Is Grace Poe a Martian?
“A FOUNDLING by definition is stateless,” proclaimed a critic of Sen. Grace Poe. Distracted by politics, most of us failed to reflect on how this cruel and inhuman rule cannot possibly be the law of a dignified people like ours. Poe indignantly responded: “Ibig bang sabihin nila na ang isang bata na pinulot ay hindi na puwedeng mangarap (Do they mean that a foundling cannot aspire)?”
The right to a nationality is a fundamental human right, and the lack of a country to call one’s own would certainly make one feel incomplete. I cannot forget a classmate in the United States who was a refugee from Afghanistan. A human rights worker, he fled with his family after evading gunmen sent to kill him. He would smile and share the hope of obtaining US citizenship and having a passport again.
The right to a nationality is explicit in the United Nations’ Universal Declaration of Human Rights and echoed by such other key instruments as the UN International Covenant on Civil and Political Rights and the UN Convention on the Rights of the Child. Poe’s critics raise that we, like many countries, have not signed the
UN Convention on the Reduction of Statelessness, which grants a foundling the nationality of the country where he is found. Thus, they frame, Poe must prove that at least one of her unknown parents is Filipino to meet the definition of a citizen in Article IV of our Constitution, or be stateless.
This is respectable, if incredibly legalistic, analysis. However, the Harry Roque playbook reminds that a treaty is only one source of international law. UN discussions note that many countries have enacted the above rule for foundlings in legislation to preclude the cruel result, and did so out of a sense of great legal obligation. Skipping the detailed analysis, this arguably makes the rule that a foundling must have the nationality of a country where she is found an international custom, the other source of international law.
One thus argues that a foundling must be born with a nationality. Grace Poe is logically Filipino, as one readily doubts she is Martian. And she would be natural-born under our Constitution’s definition: “Natural-born citizens are those who are citizens of the Philippines from birth without having to perform any act to acquire or perfect their Philippine citizenship.” Incidentally, a foundling has a right to a nationality whether or not adopted, so it is irrelevant that adoption does not generally confer citizenship.
Another critic claimed last week that, based on Poe’s last certificate of candidacy, she fell short of the Constitution’s 10-year residency requirement for a president or vice president. This made law students cringe for many reasons. First, the Supreme Court has stated that a CoC is not binding and it scrutinizes actual residency if this is questioned.

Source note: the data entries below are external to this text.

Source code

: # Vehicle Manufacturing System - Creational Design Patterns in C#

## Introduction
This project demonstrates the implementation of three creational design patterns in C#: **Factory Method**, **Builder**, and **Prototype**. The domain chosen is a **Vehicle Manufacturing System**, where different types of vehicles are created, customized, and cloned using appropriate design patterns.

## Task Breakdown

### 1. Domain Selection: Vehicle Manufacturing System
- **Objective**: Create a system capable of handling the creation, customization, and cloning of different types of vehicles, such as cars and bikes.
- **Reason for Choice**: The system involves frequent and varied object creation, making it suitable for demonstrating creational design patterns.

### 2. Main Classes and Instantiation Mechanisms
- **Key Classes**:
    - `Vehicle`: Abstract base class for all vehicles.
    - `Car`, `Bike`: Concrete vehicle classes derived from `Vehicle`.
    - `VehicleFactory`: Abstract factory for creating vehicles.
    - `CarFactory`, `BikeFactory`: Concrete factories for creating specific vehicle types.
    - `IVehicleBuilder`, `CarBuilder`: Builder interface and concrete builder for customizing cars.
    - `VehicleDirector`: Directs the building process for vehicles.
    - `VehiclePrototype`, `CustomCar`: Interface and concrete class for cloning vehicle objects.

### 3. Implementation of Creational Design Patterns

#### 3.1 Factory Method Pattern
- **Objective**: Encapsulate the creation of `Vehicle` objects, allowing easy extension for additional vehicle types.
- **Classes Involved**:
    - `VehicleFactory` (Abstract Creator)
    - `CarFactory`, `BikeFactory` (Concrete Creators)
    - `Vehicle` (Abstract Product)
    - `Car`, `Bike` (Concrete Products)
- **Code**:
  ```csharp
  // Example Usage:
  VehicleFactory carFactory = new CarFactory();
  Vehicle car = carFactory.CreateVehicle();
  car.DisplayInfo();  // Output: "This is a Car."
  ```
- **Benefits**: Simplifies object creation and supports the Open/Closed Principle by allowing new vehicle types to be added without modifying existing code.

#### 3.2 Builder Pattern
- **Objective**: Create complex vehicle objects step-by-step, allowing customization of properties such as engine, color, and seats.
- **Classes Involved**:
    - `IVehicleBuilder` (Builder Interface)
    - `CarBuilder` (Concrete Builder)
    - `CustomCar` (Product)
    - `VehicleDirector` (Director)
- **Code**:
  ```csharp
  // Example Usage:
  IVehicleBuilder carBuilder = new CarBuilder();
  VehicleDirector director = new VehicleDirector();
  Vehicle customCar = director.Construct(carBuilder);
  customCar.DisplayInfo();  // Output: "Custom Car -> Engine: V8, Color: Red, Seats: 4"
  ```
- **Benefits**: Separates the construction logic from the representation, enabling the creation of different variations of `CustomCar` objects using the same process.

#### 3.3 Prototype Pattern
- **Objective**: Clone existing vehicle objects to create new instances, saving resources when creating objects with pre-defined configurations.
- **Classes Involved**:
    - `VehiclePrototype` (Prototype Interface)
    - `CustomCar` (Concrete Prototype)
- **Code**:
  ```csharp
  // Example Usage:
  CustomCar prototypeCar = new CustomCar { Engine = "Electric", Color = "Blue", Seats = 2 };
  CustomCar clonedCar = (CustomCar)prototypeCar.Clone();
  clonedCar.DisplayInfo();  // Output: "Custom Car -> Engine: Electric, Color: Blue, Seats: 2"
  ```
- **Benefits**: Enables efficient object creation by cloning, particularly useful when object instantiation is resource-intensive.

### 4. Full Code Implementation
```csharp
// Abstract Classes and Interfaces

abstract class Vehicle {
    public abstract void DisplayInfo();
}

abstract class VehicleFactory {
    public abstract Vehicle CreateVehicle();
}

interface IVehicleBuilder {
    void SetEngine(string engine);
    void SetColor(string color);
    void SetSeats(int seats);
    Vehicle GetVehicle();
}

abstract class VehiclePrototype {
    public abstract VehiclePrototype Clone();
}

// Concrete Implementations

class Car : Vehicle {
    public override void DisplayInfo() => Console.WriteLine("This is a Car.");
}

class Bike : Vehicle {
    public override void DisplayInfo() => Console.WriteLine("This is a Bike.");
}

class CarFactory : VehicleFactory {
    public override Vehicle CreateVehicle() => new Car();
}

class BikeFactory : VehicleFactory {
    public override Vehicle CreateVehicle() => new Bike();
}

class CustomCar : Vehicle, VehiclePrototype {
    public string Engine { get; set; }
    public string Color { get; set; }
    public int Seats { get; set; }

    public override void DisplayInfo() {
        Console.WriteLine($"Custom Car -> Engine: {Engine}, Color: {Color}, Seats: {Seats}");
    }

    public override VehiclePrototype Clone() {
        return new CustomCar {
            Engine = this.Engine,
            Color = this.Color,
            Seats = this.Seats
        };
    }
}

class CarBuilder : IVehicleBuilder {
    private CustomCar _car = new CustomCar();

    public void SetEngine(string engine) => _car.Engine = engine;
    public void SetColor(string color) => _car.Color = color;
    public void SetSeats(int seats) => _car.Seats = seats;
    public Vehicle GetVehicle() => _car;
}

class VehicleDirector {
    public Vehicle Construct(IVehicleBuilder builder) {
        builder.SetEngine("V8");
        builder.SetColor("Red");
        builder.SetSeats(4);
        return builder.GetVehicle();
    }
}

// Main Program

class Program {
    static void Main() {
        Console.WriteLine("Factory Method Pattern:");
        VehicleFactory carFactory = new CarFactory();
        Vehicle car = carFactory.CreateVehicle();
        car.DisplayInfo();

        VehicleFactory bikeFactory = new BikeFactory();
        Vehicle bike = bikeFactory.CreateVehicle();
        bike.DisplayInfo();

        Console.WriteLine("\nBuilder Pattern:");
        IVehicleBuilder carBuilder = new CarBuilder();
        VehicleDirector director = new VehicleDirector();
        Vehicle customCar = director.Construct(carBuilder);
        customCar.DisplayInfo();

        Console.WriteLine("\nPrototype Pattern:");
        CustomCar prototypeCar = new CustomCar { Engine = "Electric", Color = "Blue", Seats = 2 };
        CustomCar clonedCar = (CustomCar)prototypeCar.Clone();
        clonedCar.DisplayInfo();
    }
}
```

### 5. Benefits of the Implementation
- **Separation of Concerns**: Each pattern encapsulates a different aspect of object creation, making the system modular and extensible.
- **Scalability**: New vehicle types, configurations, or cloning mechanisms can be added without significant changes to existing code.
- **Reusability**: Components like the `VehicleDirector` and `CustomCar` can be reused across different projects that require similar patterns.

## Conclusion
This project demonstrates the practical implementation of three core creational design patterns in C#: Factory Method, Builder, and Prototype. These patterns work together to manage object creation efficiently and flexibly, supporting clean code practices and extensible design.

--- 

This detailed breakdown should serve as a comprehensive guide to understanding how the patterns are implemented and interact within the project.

Second, Poe claimed to permanently live here since 2005, as evidenced by her children schooling here by then, and even before she sold her US house in 2006. If so, she more than meets the 10-year residency requirement for 2016. Critics counter that she could not be a resident here before renouncing her US dual citizenship, and claim she did this only in 2010 before joining government. However, being a natural-born citizen and being a 10-year resident are two separate requirements. There is no requirement to be a Philippine citizen during the entire 10-year period, even assuming Poe was not a dual citizen. Incidentally, it is legally impossible for a natural- born Filipino to become a naturalized Filipino.
If Poe began as a Filipino, gave this up to be a naturalized US (nondual) citizen, then regained Philippine citizenship, she reacquires natural-born citizenship, as even the Bureau of Immigration website FAQ summarizes.
Third, many law students argue that Poe has been a resident since birth, following high court doctrine where one retains one’s residence of birth so long as one intends to return. In 1995, it ruled that Imelda Marcos was domiciled in Leyte her whole life because she would return to celebrate birthdays and other milestones as “part of the history and lore of the quarter century of Marcos power.”
Poe’s critics argue this is overly liberal, renders the residency rule useless, and cannot apply to Poe because she obtained US citizenship, which should clearly demonstrate an intent to abandon the Philippines. This is a respectable argument (but irrelevant if Poe was resident since 2005), but unduly harsh when applied in turn to overseas Filipino workers. OFWs would argue that it should not necessarily follow that if one obtains permanent residency abroad, he ceases to be a Philippine resident in the broad legal sense. They know what stability qualifying for permanent residency or even citizenship abroad brings, as they are vulnerable to sudden layoffs or nonrenewal of work visas. Our high court has pronounced a special preference in law for OFWs, and interpreting the residency rule liberally to allow OFWs to eventually return home and serve is surely consistent with our national values.
The vicious, legalistic attacks on Poe, many of which blatantly contradict the law books, demonstrate that we still see law as a distant, arcane artifact. We too readily accept that if Supertyphoon “Yolanda” left everyone in a town dead and all its records destroyed, an infant who miraculously survived should be damned into
legal limbo. The undignified spectacle of a senator forced to publicly justify the circumstances of her birth must remind us how law must humanize and empower, and how battalions of legal experts may falter before the instinctive decency of ordinary men.